ボジョレー・ヌーボと間違う驚きのカリフォルニアワイン Valdiguie Solano County

ボジョレー・ヌーボと間違う驚きのカリフォルニアワイン Valdiguie Solano County

渋谷のBitter Valley Grill(ビターバレーグリル)で開催された 【東京】ワイン交流会主催の 5月交流会に参加しました。そこで、出会ったとても珍しいワイン「Valdiguie Solano County 2016」をご紹介させて頂きますね。
ビターバレーグリル https://bittervalleygrill.owst.jp
【東京】ワイン交流会 https://www.facebook.com/tokyo.wineevent/ 

このワインの作り手は、Broc Cellars (ブロックセラーズ)。米国ワイン界の革命児Chris Brockway (クリス・ブロックウェイ)が2004年に作ったワイナリーです。

このワイナリーのことは、以前に私のブログで取り上げさせて頂きましたので、そちらもご参照下さい。

このワインに使われているブドウは、カリフォルニア州のソラノカウンティー(ソラノ郡)という場所で作られています。サンフランシスコ湾の周りにある9つの郡をサンフランシスコ ベイエリアと呼んでいますが、ソラノ郡はそのうちの一つです。

そして、このワインに使われているブドウ品種の名前は、Valdiquie (ヴァルディギエ)。このワインに出会うまで、聞いたことがない品種でした。

このブドウは、南フランスのラングドック地方原産だそうです。このワイン交流会の少し前に、ラングドック地方を旅してきたのですが、「ヴァルディキエ」なるブドウには巡り会いませんでした。ラングドック地方でも、今は、殆ど栽培されていないのでしょう。

そんなブドウが、仏ラングドック地方から遠く離れた、カリフォルニア州ソラノ郡で栽培されていることも驚きですが、そんなブドウを使ってワインを作ろうとするChirs Brockwayの心意気にも驚かされました。

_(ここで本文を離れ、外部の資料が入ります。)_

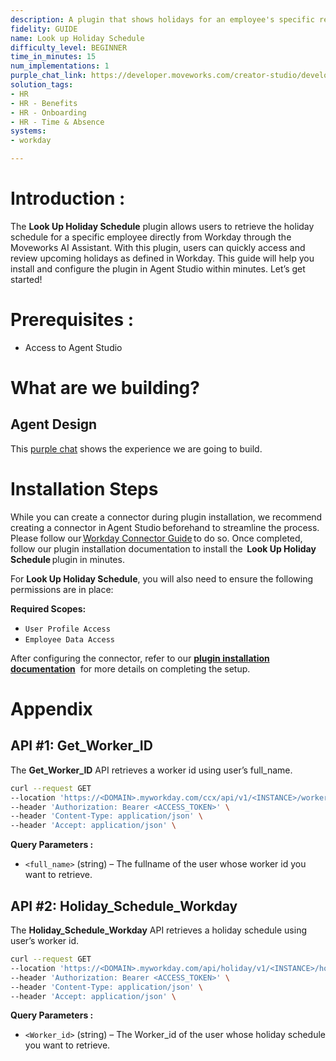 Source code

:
 ```yaml
---
description: A plugin that shows holidays for an employee's specific region.
fidelity: GUIDE
name: Look up Holiday Schedule
difficulty_level: BEGINNER
time_in_minutes: 15
num_implementations: 1
purple_chat_link: https://developer.moveworks.com/creator-studio/developer-tools/purple-chat-builder/?workspace=%7B%22title%22%3A%22My+Workspace%22%2C%22botSettings%22%3A%7B%7D%2C%22mocks%22%3A%5B%7B%22id%22%3A6991%2C%22title%22%3A%22Mock+1%22%2C%22transcript%22%3A%7B%22settings%22%3A%7B%22colorStyle%22%3A%22LIGHT%22%2C%22startTime%22%3A%2211%3A43+AM%22%2C%22defaultPerson%22%3A%22GWEN%22%2C%22editable%22%3Atrue%7D%2C%22messages%22%3A%5B%7B%22from%22%3A%22USER%22%2C%22text%22%3A%22What%27s+the+holiday+schedule%3F%22%7D%2C%7B%22from%22%3A%22ANNOTATION%22%2C%22text%22%3A%22%3Cp%3E%E2%9C%85+Working+on+%3Cb%3EHoliday+Schedule%3C%2Fb%3E%3Cbr%3E%E2%8F%B3+Calling+Plugin+%3Cb%3ELookup+Holiday+Schedule%3C%2Fb%3E%3C%2Fp%3E%22%7D%2C%7B%22from%22%3A%22BOT%22%2C%22text%22%3A%22For+US+employees%2C+the+holiday+schedule+includes%3A%3Cbr%3E-+New+Year%27s+Day%3Cbr%3E-+Memorial+Day%3Cbr%3E-+Independence+Day%3Cbr%3E-+Labor+Day%3Cbr%3E-+Thanksgiving+Day+and+the+following+Friday%3Cbr%3E-+Christmas+Day%3Cbr%3EEmployees+are+also+eligible+for+two+floating+holidays+per+year.+%F0%9F%91%8D+Is+there+anything+else+you+need+assistance+with%3F%22%7D%5D%7D%7D%5D%7D
solution_tags:
- HR
- HR - Benefits
- HR - Onboarding
- HR - Time & Absence
systems:
- workday

---
```


# **Introduction :**

The **Look Up Holiday Schedule** plugin allows users to retrieve the holiday schedule for a specific employee directly from Workday through the Moveworks AI Assistant. With this plugin, users can quickly access and review upcoming holidays as defined in Workday.
This guide will help you install and configure the plugin in Agent Studio within minutes. Let’s get started!

# Prerequisites :

- Access to Agent Studio

# What are we building?

## **Agent Design**

This [purple chat](https://developer.moveworks.com/creator-studio/developer-tools/purple-chat-builder/?workspace=%7B%22title%22%3A%22My+Workspace%22%2C%22botSettings%22%3A%7B%7D%2C%22mocks%22%3A%5B%7B%22id%22%3A6991%2C%22title%22%3A%22Mock+1%22%2C%22transcript%22%3A%7B%22settings%22%3A%7B%22colorStyle%22%3A%22LIGHT%22%2C%22startTime%22%3A%2211%3A43+AM%22%2C%22defaultPerson%22%3A%22GWEN%22%2C%22editable%22%3Atrue%7D%2C%22messages%22%3A%5B%7B%22from%22%3A%22USER%22%2C%22text%22%3A%22What%27s+the+holiday+schedule%3F%22%7D%2C%7B%22from%22%3A%22ANNOTATION%22%2C%22text%22%3A%22%3Cp%3E%E2%9C%85+Working+on+%3Cb%3EHoliday+Schedule%3C%2Fb%3E%3Cbr%3E%E2%8F%B3+Calling+Plugin+%3Cb%3ELookup+Holiday+Schedule%3C%2Fb%3E%3C%2Fp%3E%22%7D%2C%7B%22from%22%3A%22BOT%22%2C%22text%22%3A%22For+US+employees%2C+the+holiday+schedule+includes%3A%3Cbr%3E-+New+Year%27s+Day%3Cbr%3E-+Memorial+Day%3Cbr%3E-+Independence+Day%3Cbr%3E-+Labor+Day%3Cbr%3E-+Thanksgiving+Day+and+the+following+Friday%3Cbr%3E-+Christmas+Day%3Cbr%3EEmployees+are+also+eligible+for+two+floating+holidays+per+year.+%F0%9F%91%8D+Is+there+anything+else+you+need+assistance+with%3F%22%7D%5D%7D%7D%5D%7D) shows the experience we are going to build.

# **Installation Steps**

While you can create a connector during plugin installation, we recommend creating a connector in Agent Studio beforehand to streamline the process. Please follow our [Workday Connector Guide](https://developer.moveworks.com/marketplace/package/?id=workday&hist=home%2Cbrws#how-to-implement) to do so. Once completed, follow our plugin installation documentation to install the  **Look Up Holiday Schedule** plugin in minutes.

For **Look Up Holiday Schedule**, you will also need to ensure the following permissions are in place:

**Required Scopes:**

- `User Profile Access`
- `Employee Data Access`

After configuring the connector, refer to our [**plugin installation documentation**](https://help.moveworks.com/docs/ai-agent-marketplace-installation)  for more details on completing the setup.

# **Appendix**

## API #1: Get_Worker_ID

The **Get_Worker_ID** API retrieves a worker id using user’s full_name.

```bash
curl --request GET
--location 'https://<DOMAIN>.myworkday.com/ccx/api/v1/<INSTANCE>/workers?search=<full_name>' \
--header 'Authorization: Bearer <ACCESS_TOKEN>' \
--header 'Content-Type: application/json' \
--header 'Accept: application/json' \
```

**Query Parameters :**

- `<full_name>`  (string) – The fullname of the user whose worker id you want to retrieve.

## API #2: Holiday_Schedule_Workday

The **Holiday_Schedule_Workday** API retrieves a holiday schedule using user’s worker id.

```bash
curl --request GET
--location 'https://<DOMAIN>.myworkday.com/api/holiday/v1/<INSTANCE>/holidayEvents?fromDate=2024-01-01&toDate=2024-12-31&limit=100&offset=1&worker=<Worker_id>' \
--header 'Authorization: Bearer <ACCESS_TOKEN>' \
--header 'Content-Type: application/json' \
--header 'Accept: application/json' \
```

**Query Parameters :**

- `<Worker_id>`  (string) – The Worker_id of the user whose holiday schedule you want to retrieve. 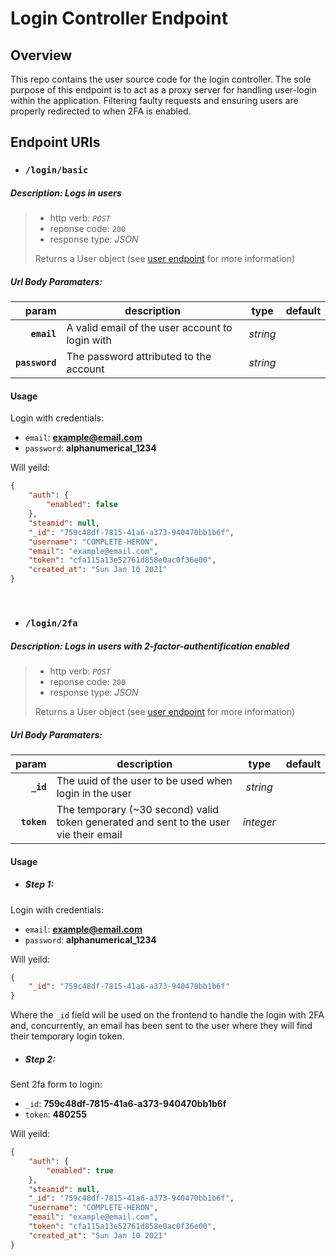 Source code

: # Login Controller Endpoint

## Overview

This repo contains the user source code for the login controller. The sole purpose of this endpoint is to act as a proxy server for handling user-login within the application. Filtering faulty requests and ensuring users are properly redirected to when 2FA is enabled.

## Endpoint URIs

* ### **`/login/basic`**

##### Description: Logs in users

> * http verb: *`POST`*
> * reponse code: `200`
> * response type: *JSON*
>
> Returns a User object (see [user endpoint][user-repo] for more information)

##### Url Body Paramaters:

|param|description|type|default|
|---:|---|:---:|:---:| 
| **`email`** | A valid email of the user account to login with |*string* |
| **`password`** | The password attributed to the account |*string* |

#### Usage

Login with credentials:
* `email`: **example@email.com**
* `password`: **alphanumerical_1234**

Will yeild:

```json
{
    "auth": {
        "enabled": false
    },
    "steamid": null,
    "_id": "759c48df-7815-41a6-a373-940470bb1b6f",
    "username": "COMPLETE-HERON",
    "email": "example@email.com",
    "token": "cfa115a13e52761d858e0ac0f36e00",
    "created_at": "Sun Jan 10 2021"
}
```

<br/>

* ### **`/login/2fa`**

##### Description: Logs in users with 2-factor-authentification enabled

> * http verb: *`POST`*
> * reponse code: `200`
> * response type: *JSON*
>
> Returns a User object (see [user endpoint][user-repo] for more information)

##### Url Body Paramaters:

|param|description|type|default|
|---:|---|:---:|:---:| 
| **`_id`** | The uuid of the user to be used when login in the user  |*string* |
| **`token`** | The temporary (~30 second) valid token generated and sent to the user vie their email |*integer* |

#### Usage

* ##### Step 1:

Login with credentials:
* `email`: **example@email.com**
* `password`: **alphanumerical_1234**

Will yeild:

```json
{
    "_id": "759c48df-7815-41a6-a373-940470bb1b6f"
}
```

Where the `_id` field will be used on the frontend to handle the login with 2FA and, concurrently, an email has been sent to the user where they will find their temporary login token.

* ##### Step 2:

Sent 2fa form to login:
* `_id`: **759c48df-7815-41a6-a373-940470bb1b6f**
* `token`: **480255**

Will yeild:

```json
{
    "auth": {
        "enabled": true
    },
    "steamid": null,
    "_id": "759c48df-7815-41a6-a373-940470bb1b6f",
    "username": "COMPLETE-HERON",
    "email": "example@email.com",
    "token": "cfa115a13e52761d858e0ac0f36e00",
    "created_at": "Sun Jan 10 2021"
}
```


[user-repo]: https://github.com/noahgreff/user-api-endpoint/

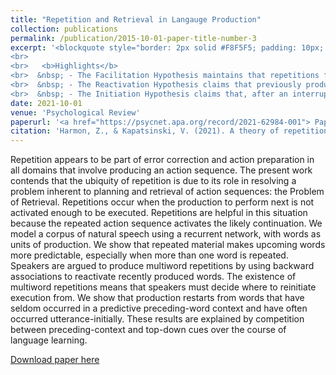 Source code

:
 ```yaml
---
title: "Repetition and Retrieval in Langauge Production"
collection: publications
permalink: /publication/2015-10-01-paper-title-number-3
excerpt: '<blockquote style="border: 2px solid #F8F5F5; padding: 10px; background-color: #F8F5F5;"> Repetitions are ubiquitous in all domains that involve producing an action sequence, and occur when the upcoming plan is not activated enough to be executed. Repetitions are helpful in this situation because the repeated action sequence activates the likely continuation. In this work, we propose a theory of repetition and retreival in the form of three hypotheses: The faciliation hypothesis, the reactivation hypothesis, and the initiation hypothesis. 
<br>
<br>   <b>Highlights</b>
<br>  &nbsp; - The Facilitation Hypothesis maintains that repetitions facilitate accessing the upcoming item. 
<br>  &nbsp; - The Reactivation Hypothesis claims that previously produced words must be reactivated to be re-produced, and that this reactivation process uses the words that follow as cues. 
<br>  &nbsp; - The Initiation Hypothesis claims that, after an interruption, speech is restarted from words that have occurred relatively unexpectedly in the speaker’s prior experi- ence. The Initiation Hypothesis attributes this effect to Cue Competition between preceding context and top-down cues: initiation from words that tend to occur in predictive preceding-word contexts is relatively unlikely because such words have a weaker association with top-down cues.</blockquote>'
date: 2021-10-01
venue: 'Psychological Review'
paperurl: '<a href="https://psycnet.apa.org/record/2021-62984-001"> Paper </a>'
citation: 'Harmon, Z., & Kapatsinski, V. (2021). A theory of repetition and retrieval in language production. <i>Psychological Review</i>, 128(6), 1112–1144.'
---
```


Repetition appears to be part of error correction and action preparation in all domains that involve producing an action sequence. The present work contends that the ubiquity of repetition is due to its role in resolving a problem inherent to planning and retrieval of action sequences: the Problem of Retrieval. Repetitions occur when the production to perform next is not activated enough to be executed. Repetitions are helpful in this situation because the repeated action sequence activates the likely continuation. We model a corpus of natural speech using a recurrent network, with words as units of production. We show that repeated material makes upcoming words more predictable, especially when more than one word is repeated. Speakers are argued to produce multiword repetitions by using backward associations to reactivate recently produced words. The existence of multiword repetitions means that speakers must decide where to reinitiate execution from. We show that production restarts from words that have seldom occurred in a predictive preceding-word context and have often occurred utterance-initially. These results are explained by competition between preceding-context and top-down cues over the course of language learning.

[Download paper here](https://psycnet.apa.org/record/2021-62984-001)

ヴァルディギエというぶどうは、アメリカでは長い間「ナパ・ガメイ」と呼ばれていたそうです。「ガメイ」という品種は、仏ブルゴーニュ地区の最南端に位置するボジョレー地区で多く栽培されている品種です。ボジョレー・ヌーボに使われるぶどうとしてよく知られています。

ガメイととても味が似ているので、長い間「ガメイ」だと信じられてきたのですが、DNA鑑定の結果、ガメイとは全く別のぶどうだと分かり、2000年から「ヴェルディキオ」と改名されました。

このワインは、ボジョレー・ヌーボを作るのと同じ「マセラシオン・カルボニック」という手法で作られています。専門的になるので、詳しい説明はしませんが、この手法は、破砕しないブドウをそのままタンクに入れて発酵させること、このため果皮や種子に含まれる色素やタンニンが果汁に抽出されないこと、従って、味わいはフルーティーで軽いにも関わらず重厚な黒っぽい色身を出すことがで来ることが特徴です。ボジョレー・ヌーボが短期間で出荷可能なのはこの手法を使っているからなんです。

このワイン、鼻を近づけると「バナナ」の様な香りが上がってきます。そして、口に含むと「キャンディー」の様な味が。これ、まさにボジョレー・ヌーボそのものです。ビックリしました!

このワイン、米国では$30程度で入手可能です。日本でも4,500円前後で販売されています。色々な料理に合いそうですが、これだけでもガブガブ飲める軽い飲み口。
あちゃー、また飲みすぎちゃいました。